Having a high-mileage vehicle means you need to treat it right if you want to get continued performance from it. A little extra effort is needed compared to owning a vehicle that has, say, 50,000 miles on the clock and often you have to take more responsibility for maintenance. So how do you keep a high-mileage car in shape to ensure it serves you well?
The first thing to do is define what is considered high mileage for a used car. Most buyers set a limit of 100,000 miles and are tentative about buying a vehicle whose odometer exceeds that. However, many modern cars are designed to last at least 150,000 miles, a number that can be all but doubled if regular servicing is maintained and the car is looked after.
If you’re buying a second-hand car with over 100,000 miles on the clock, there are several things you’ll need to do to keep it running smoothly. In terms of monthly checks, it’s not too different a list from any other used car: check the oil and coolant levels, tyre pressure and tread depth, and keep the number plate and lights clean. The washer fluid should also be kept topped up.
Spark plugs are designed to reach 100,000 miles before the gap between the electrodes begins to increase. If new spark plugs haven’t been fitted when you purchase the car, check them every 10,000 miles or so. Additionally, if you notice engine misfiring or power surges, it may be time to change the spark plugs.
Around 125,000 miles the coolant begins to become susceptible to corrosion, which can affect its pH balance. It’s a good idea, then, to replace it around this time to ensure no issues with the engine arise.
Wheel alignment should also be checked regularly to ensure that suspension bushings and springs are in working order. As cars get older it’s necessary to do this more often to avoid problems. Shocks and struts should also be looked at every 50,000 miles, in line with the recommended replacement interval.
Finally, it’s a good idea to inspect the combustion chamber at around 120,000-125,000 miles. This is because carbon builds up on the crown of the piston, valves and head, which can cause turbulence and hot spots. Invest in an engine decarbonisation to remove the build up.

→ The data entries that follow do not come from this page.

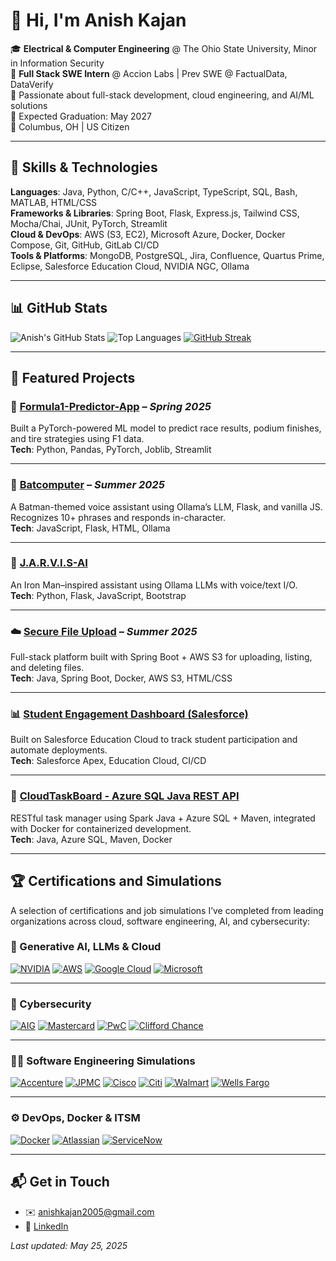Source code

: # 👋 Hi, I'm Anish Kajan

🎓 **Electrical & Computer Engineering** @ The Ohio State University, Minor in Information Security  
💼 **Full Stack SWE Intern** @ Accion Labs | Prev SWE @ FactualData, DataVerify  
🧠 Passionate about full-stack development, cloud engineering, and AI/ML solutions  
📅 Expected Graduation: May 2027  
📍 Columbus, OH | US Citizen

---

## 🧰 Skills & Technologies

**Languages**: Java, Python, C/C++, JavaScript, TypeScript, SQL, Bash, MATLAB, HTML/CSS  
**Frameworks & Libraries**: Spring Boot, Flask, Express.js, Tailwind CSS, Mocha/Chai, JUnit, PyTorch, Streamlit  
**Cloud & DevOps**: AWS (S3, EC2), Microsoft Azure, Docker, Docker Compose, Git, GitHub, GitLab CI/CD  
**Tools & Platforms**: MongoDB, PostgreSQL, Jira, Confluence, Quartus Prime, Eclipse, Salesforce Education Cloud, NVIDIA NGC, Ollama

---

## 📊 GitHub Stats

![Anish's GitHub Stats](https://github-readme-stats.vercel.app/api?username=AnishKajan&show_icons=true&theme=radical)
![Top Languages](https://github-readme-stats.vercel.app/api/top-langs/?username=AnishKajan&layout=compact&theme=radical)
[![GitHub Streak](https://streak-stats.demolab.com?user=AnishKajan&theme=radical)](https://git.io/streak-stats)

---

## 🧠 Featured Projects

### 🏁 [Formula1-Predictor-App](https://github.com/AnishKajan/Formula1-Predictor-App) – *Spring 2025*
Built a PyTorch-powered ML model to predict race results, podium finishes, and tire strategies using F1 data.  
**Tech**: Python, Pandas, PyTorch, Joblib, Streamlit

---

### 🦇 [Batcomputer](https://github.com/AnishKajan/Batcomputer) – *Summer 2025*
A Batman-themed voice assistant using Ollama’s LLM, Flask, and vanilla JS. Recognizes 10+ phrases and responds in-character.  
**Tech**: JavaScript, Flask, HTML, Ollama

---

### 🤖 [J.A.R.V.I.S-AI](https://github.com/AnishKajan/J.A.R.V.I.S-AI)
An Iron Man–inspired assistant using Ollama LLMs with voice/text I/O.  
**Tech**: Python, Flask, JavaScript, Bootstrap

---

### ☁️ [Secure File Upload](https://github.com/AnishKajan/Secure-File-Upload-Platform-with-AWS-S3-Docker-Integration) – *Summer 2025*
Full-stack platform built with Spring Boot + AWS S3 for uploading, listing, and deleting files.  
**Tech**: Java, Spring Boot, Docker, AWS S3, HTML/CSS

---

### 📊 [Student Engagement Dashboard (Salesforce)](https://github.com/AnishKajan/Student-Engagement-Dashboard-with-Automated-Deployments---Salesforce-Education-Cloud)
Built on Salesforce Education Cloud to track student participation and automate deployments.  
**Tech**: Salesforce Apex, Education Cloud, CI/CD

---

### 🧾 [CloudTaskBoard - Azure SQL Java REST API](https://github.com/AnishKajan/CloudTaskBoard-Secure-Azure-Integrated-Java-REST-API-for-Task-Management)
RESTful task manager using Spark Java + Azure SQL + Maven, integrated with Docker for containerized development.  
**Tech**: Java, Azure SQL, Maven, Docker

---

## 🏆 Certifications and Simulations
A selection of certifications and job simulations I’ve completed from leading organizations across cloud, software engineering, AI, and cybersecurity:
### 🧠 Generative AI, LLMs & Cloud

[![NVIDIA](https://img.shields.io/badge/NVIDIA-RAG%20Agents%20with%20LLMs-green?style=for-the-badge&logo=nvidia&logoColor=white)](https://www.nvidia.com)
[![AWS](https://img.shields.io/badge/AWS-Solutions%20Architecture-orange?style=for-the-badge&logo=amazonaws&logoColor=white)](https://www.aws.amazon.com)
[![Google Cloud](https://img.shields.io/badge/Google%20Cloud-Intro%20to%20Generative%20AI-blue?style=for-the-badge&logo=googlecloud&logoColor=white)](https://cloud.google.com)
[![Microsoft](https://img.shields.io/badge/Microsoft%20&%20LinkedIn-Generative%20AI%20Essentials-blueviolet?style=for-the-badge&logo=microsoft&logoColor=white)](https://learn.microsoft.com)

---

### 🔐 Cybersecurity

[![AIG](https://img.shields.io/badge/AIG-Shields%20Up%20Cybersecurity-blue?style=for-the-badge&logo=aig&logoColor=white)](https://www.aig.com)
[![Mastercard](https://img.shields.io/badge/Mastercard-Cybersecurity-red?style=for-the-badge&logo=mastercard&logoColor=white)](https://www.mastercard.com)
[![PwC](https://img.shields.io/badge/PwC-Cybersecurity%20Consulting-orange?style=for-the-badge&logo=pwc&logoColor=white)](https://www.pwc.com)
[![Clifford Chance](https://img.shields.io/badge/Clifford%20Chance-Cybersecurity%20Job%20Simulation-darkblue?style=for-the-badge)](https://www.cliffordchance.com)

---

### 👨‍💻 Software Engineering Simulations

[![Accenture](https://img.shields.io/badge/Accenture-Software%20Engineering-purple?style=for-the-badge&logo=accenture&logoColor=white)](https://www.accenture.com)
[![JPMC](https://img.shields.io/badge/JP%20Morgan-SWE%20Simulation-blue?style=for-the-badge&logo=jpmorgan&logoColor=white)](https://careers.jpmorgan.com)
[![Cisco](https://img.shields.io/badge/Cisco-SWE%20Simulation-brightgreen?style=for-the-badge&logo=cisco&logoColor=white)](https://www.cisco.com)
[![Citi](https://img.shields.io/badge/Citi-Tech%20SWE-lightblue?style=for-the-badge&logo=citi&logoColor=white)](https://www.citigroup.com)
[![Walmart](https://img.shields.io/badge/Walmart-Advanced%20SWE-blue?style=for-the-badge&logo=walmart&logoColor=white)](https://careers.walmart.com)
[![Wells Fargo](https://img.shields.io/badge/Wells%20Fargo-SWE%20Simulation-darkred?style=for-the-badge&logo=wellsfargo&logoColor=white)](https://www.wellsfargo.com)

---

### ⚙️ DevOps, Docker & ITSM

[![Docker](https://img.shields.io/badge/Docker-Foundations%20Cert-lightblue?style=for-the-badge&logo=docker&logoColor=white)](https://www.docker.com)
[![Atlassian](https://img.shields.io/badge/Atlassian-ITSM%20Certificate-blue?style=for-the-badge&logo=atlassian&logoColor=white)](https://www.atlassian.com)
[![ServiceNow](https://img.shields.io/badge/ServiceNow-IT%20Leadership-darkgreen?style=for-the-badge&logo=servicenow&logoColor=white)](https://www.servicenow.com)

---

## 📬 Get in Touch
- ✉️ anishkajan2005@gmail.com  
- 💼 [LinkedIn](https://linkedin.com/in/anish-kajan/)  

*Last updated: May 25, 2025*
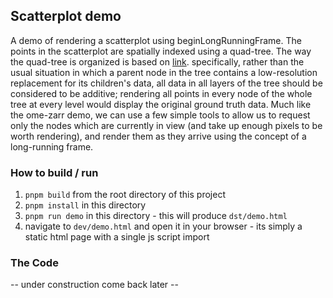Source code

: ## Scatterplot demo

A demo of rendering a scatterplot using beginLongRunningFrame. The points in the scatterplot are spatially indexed using a quad-tree. The way the quad-tree is organized is based on [link](https://github.com/potree/potree). 
specifically, rather than the usual situation in which a parent node in the tree contains a low-resolution replacement for its children's data, all data in all layers of the tree should be considered to be additive; rendering all points in every node of the whole tree at every level would display the original ground truth data. Much like the ome-zarr demo, we can use a few simple tools to allow us to request only the nodes which are currently in view (and take up enough pixels to be worth rendering), and render them as they arrive using the concept of a long-running frame.

### How to build / run
1. `pnpm build` from the root directory of this project
2. `pnpm install` in this directory
3. `pnpm run demo` in this directory - this will produce `dst/demo.html`
4. navigate to `dev/demo.html` and open it in your browser - its simply a static html page with a single js script import

### The Code
 -- under construction come back later --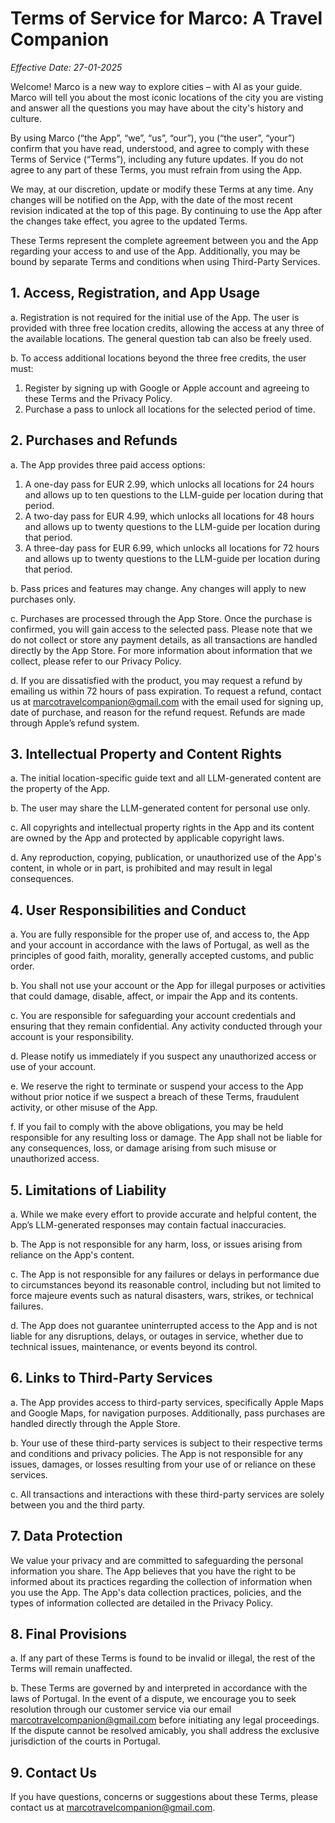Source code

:# Terms of Service for Marco: A Travel Companion

*Effective Date: 27-01-2025*

Welcome! Marco is a new way to explore cities – with AI as your guide. Marco will tell you about the most iconic locations of the city you are visting and answer all the questions you may have about the city's history and culture.

By using Marco (“the App”, “we”, “us”, “our”), you (“the user”, “your”) confirm that you have read, understood, and agree to comply with these Terms of Service (“Terms”), including any future updates. If you do not agree to any part of these Terms, you must refrain from using the App.

We may, at our discretion, update or modify these Terms at any time. Any changes will be notified on the App, with the date of the most recent revision indicated at the top of this page. By continuing to use the App after the changes take effect, you agree to the updated Terms.

These Terms represent the complete agreement between you and the App regarding your access to and use of the App. Additionally, you may be bound by separate Terms and conditions when using Third-Party Services.

## 1. Access, Registration, and App Usage
a. Registration is not required for the initial use of the App. The user is provided with three free location credits, allowing the access at any three of the available locations. The general question tab can also be freely used.

b. To access additional locations beyond the three free credits, the user must:
1. Register by signing up with Google or Apple account and agreeing to these Terms and the Privacy Policy.
2. Purchase a pass to unlock all locations for the selected period of time.



## 2. Purchases and Refunds
a. The App provides three paid access options:
1. A one-day pass for EUR 2.99, which unlocks all locations for 24 hours and allows up to ten questions to the LLM-guide per location during that period.
2. A two-day pass for EUR 4.99, which unlocks all locations for 48 hours and allows up to twenty questions to the LLM-guide per location during that period.
2. A three-day pass for EUR 6.99, which unlocks all locations for 72 hours and allows up to twenty questions to the LLM-guide per location during that period.

b. Pass prices and features may change. Any changes will apply to new purchases only.

c. Purchases are processed through the App Store. Once the purchase is confirmed, you will gain access to the selected pass. Please note that we do not collect or store any payment details, as all transactions are handled directly by the App Store. For more information about information that we collect, please refer to our Privacy Policy.

d. If you are dissatisfied with the product, you may request a refund by emailing us within 72 hours of pass expiration. To request a refund, contact us at marcotravelcompanion@gmail.com with the email used for signing up, date of purchase, and reason for the refund request. Refunds are made through Apple’s refund system.



## 3. Intellectual Property and Content Rights
a. The initial location-specific guide text and all LLM-generated content are the property of the App.

b. The user may share the LLM-generated content for personal use only.

c. All copyrights and intellectual property rights in the App and its content are owned by the App and protected by applicable copyright laws.

d. Any reproduction, copying, publication, or unauthorized use of the App's content, in whole or in part, is prohibited and may result in legal consequences.



## 4. User Responsibilities and Conduct
a. You are fully responsible for the proper use of, and access to, the App and your account in accordance with the laws of Portugal, as well as the principles of good faith, morality, generally accepted customs, and public order.

b. You shall not use your account or the App for illegal purposes or activities that could damage, disable, affect, or impair the App and its contents.

c. You are responsible for safeguarding your account credentials and ensuring that they remain confidential. Any activity conducted through your account is your responsibility.

d. Please notify us immediately if you suspect any unauthorized access or use of your account.

e. We reserve the right to terminate or suspend your access to the App without prior notice if we suspect a breach of these Terms, fraudulent activity, or other misuse of the App.

f. If you fail to comply with the above obligations, you may be held responsible for any resulting loss or damage. The App shall not be liable for any consequences, loss, or damage arising from such misuse or unauthorized access.



## 5. Limitations of Liability
a. While we make every effort to provide accurate and helpful content, the App’s LLM-generated responses may contain factual inaccuracies.

b. The App is not responsible for any harm, loss, or issues arising from reliance on the App's content.

c. The App is not responsible for any failures or delays in performance due to circumstances beyond its reasonable control, including but not limited to force majeure events such as natural disasters, wars, strikes, or technical failures.

d. The App does not guarantee uninterrupted access to the App and is not liable for any disruptions, delays, or outages in service, whether due to technical issues, maintenance, or events beyond its control.



## 6. Links to Third-Party Services
a. The App provides access to third-party services, specifically Apple Maps and Google Maps, for navigation purposes. Additionally, pass purchases are handled directly through the Apple Store.

b. Your use of these third-party services is subject to their respective terms and conditions and privacy policies. The App is not responsible for any issues, damages, or losses resulting from your use of or reliance on these services.

c. All transactions and interactions with these third-party services are solely between you and the third party.



## 7. Data Protection
We value your privacy and are committed to safeguarding the personal information you share. The App believes that you have the right to be informed about its practices regarding the collection of information when you use the App. The App's data collection practices, policies, and the types of information collected are detailed in the Privacy Policy.



## 8. Final Provisions
a. If any part of these Terms is found to be invalid or illegal, the rest of the Terms will remain unaffected. 

b. These Terms are governed by and interpreted in accordance with the laws of Portugal. In the event of a dispute, we encourage you to seek resolution through our customer service via our email [marcotravelcompanion@gmail.com](mailto:marcotravelcompanion@gmail.com) before initiating any legal proceedings. If the dispute cannot be resolved amicably, you shall address the exclusive jurisdiction of the courts in Portugal.



## 9. Contact Us
If you have questions, concerns or suggestions about these Terms, please contact us at [marcotravelcompanion@gmail.com](mailto:marcotravelcompanion@gmail.com).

If your car has reached the 150,000 mileage mark, it’s doing well. But there are a few extra checks you may want to add into the mix to ensure it continues to perform:
When buying a high-mileage second-hand car, it’s important to remember that buying from a dealership is often advisable over a private seller. This is because you have some level of protection should the car turn out to have a fault. At Carwise, all our used vehicles are of the highest quality. Contact us today to view a car or book a test drive.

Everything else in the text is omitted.